Sunday book review – The Complete Insect edited by David A. Grimaldi

Naming your book ‘The Complete…[Anything]’ is quite a statement, calling it The Complete Insect when there are 3.5 million such species might seem like asking for trouble, but this book carries off such a claim very well. It is a book packed with gorgeous photographs, informative and clear diagrams and a wealth of facts. There are five authors of the six chapters, all of whom look to me to be experts in their fields.

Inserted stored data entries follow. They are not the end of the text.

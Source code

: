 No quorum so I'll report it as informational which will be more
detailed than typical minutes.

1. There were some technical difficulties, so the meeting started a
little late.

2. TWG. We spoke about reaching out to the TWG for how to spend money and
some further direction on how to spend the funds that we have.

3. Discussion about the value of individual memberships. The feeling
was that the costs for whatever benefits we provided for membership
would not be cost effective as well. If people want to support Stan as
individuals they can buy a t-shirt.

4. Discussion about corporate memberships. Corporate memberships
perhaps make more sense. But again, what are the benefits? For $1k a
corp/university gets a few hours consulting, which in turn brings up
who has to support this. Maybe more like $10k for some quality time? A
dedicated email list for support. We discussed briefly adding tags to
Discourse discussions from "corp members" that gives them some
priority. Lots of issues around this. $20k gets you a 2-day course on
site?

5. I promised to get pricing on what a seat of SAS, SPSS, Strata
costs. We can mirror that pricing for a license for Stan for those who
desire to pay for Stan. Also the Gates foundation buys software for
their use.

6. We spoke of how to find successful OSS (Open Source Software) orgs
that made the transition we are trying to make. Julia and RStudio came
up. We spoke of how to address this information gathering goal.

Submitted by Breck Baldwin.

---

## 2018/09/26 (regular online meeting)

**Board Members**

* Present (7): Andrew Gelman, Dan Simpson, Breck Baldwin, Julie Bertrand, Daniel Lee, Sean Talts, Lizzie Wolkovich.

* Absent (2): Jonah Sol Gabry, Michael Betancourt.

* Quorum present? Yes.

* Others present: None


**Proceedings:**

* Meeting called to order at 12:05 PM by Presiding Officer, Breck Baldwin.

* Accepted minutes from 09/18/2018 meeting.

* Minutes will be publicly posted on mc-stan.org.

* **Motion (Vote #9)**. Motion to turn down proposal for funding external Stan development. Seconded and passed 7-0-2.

Here one learns that the spermatozoa of the fly Drosphila are 20 times the length of the insect’s body (yes, I thought the same…), that sex determination in some hymenoptera is through haplodiploidy (fertilised eggs are female, unfertilised are male), that there are just 20 species of Mantophasmotodea (rock crawlers) compared with 380,000 Coleoptera (beetles) and that deep-fried grasshoppers might be yummy. Despite a wealth of unfamiliar (to me) terms, such as hypermetamorphosis, larviparity, chordotonal organs and hemimetabolism this book conveys just masses of information very clearly.

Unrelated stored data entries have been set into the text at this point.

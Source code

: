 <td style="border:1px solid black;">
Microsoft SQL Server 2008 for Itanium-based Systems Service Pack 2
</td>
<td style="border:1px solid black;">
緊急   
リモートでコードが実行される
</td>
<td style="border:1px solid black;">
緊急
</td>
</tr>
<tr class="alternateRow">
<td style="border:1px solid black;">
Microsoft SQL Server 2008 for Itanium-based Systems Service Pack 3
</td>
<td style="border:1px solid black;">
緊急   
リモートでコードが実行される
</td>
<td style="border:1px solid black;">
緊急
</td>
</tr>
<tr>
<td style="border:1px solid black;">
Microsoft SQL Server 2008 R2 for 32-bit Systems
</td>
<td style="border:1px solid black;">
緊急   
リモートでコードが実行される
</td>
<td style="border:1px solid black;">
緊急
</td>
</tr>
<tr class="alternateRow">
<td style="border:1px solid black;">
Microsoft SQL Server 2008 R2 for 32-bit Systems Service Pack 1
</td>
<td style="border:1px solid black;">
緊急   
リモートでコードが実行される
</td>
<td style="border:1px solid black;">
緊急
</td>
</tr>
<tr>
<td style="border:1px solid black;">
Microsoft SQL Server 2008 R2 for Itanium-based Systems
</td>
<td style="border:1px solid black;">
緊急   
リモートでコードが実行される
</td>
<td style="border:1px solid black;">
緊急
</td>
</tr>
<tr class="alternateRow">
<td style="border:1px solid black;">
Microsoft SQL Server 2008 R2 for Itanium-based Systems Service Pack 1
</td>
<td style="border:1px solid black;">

I first thought that this might be a textbook for undergraduates but it is aimed at existing insect enthusiasts and armchair naturalists who want to be informed, amazed and delighted by the variety of insects and their adaptations. It is a complete delight.

The cover? Classy and an accurate reflection of the images inside this book. I’d give it 8/10.

The Complete Insect: anatomy, physiology, evolution and ecology edited by David A. Grimaldi is published by Princeton University Press.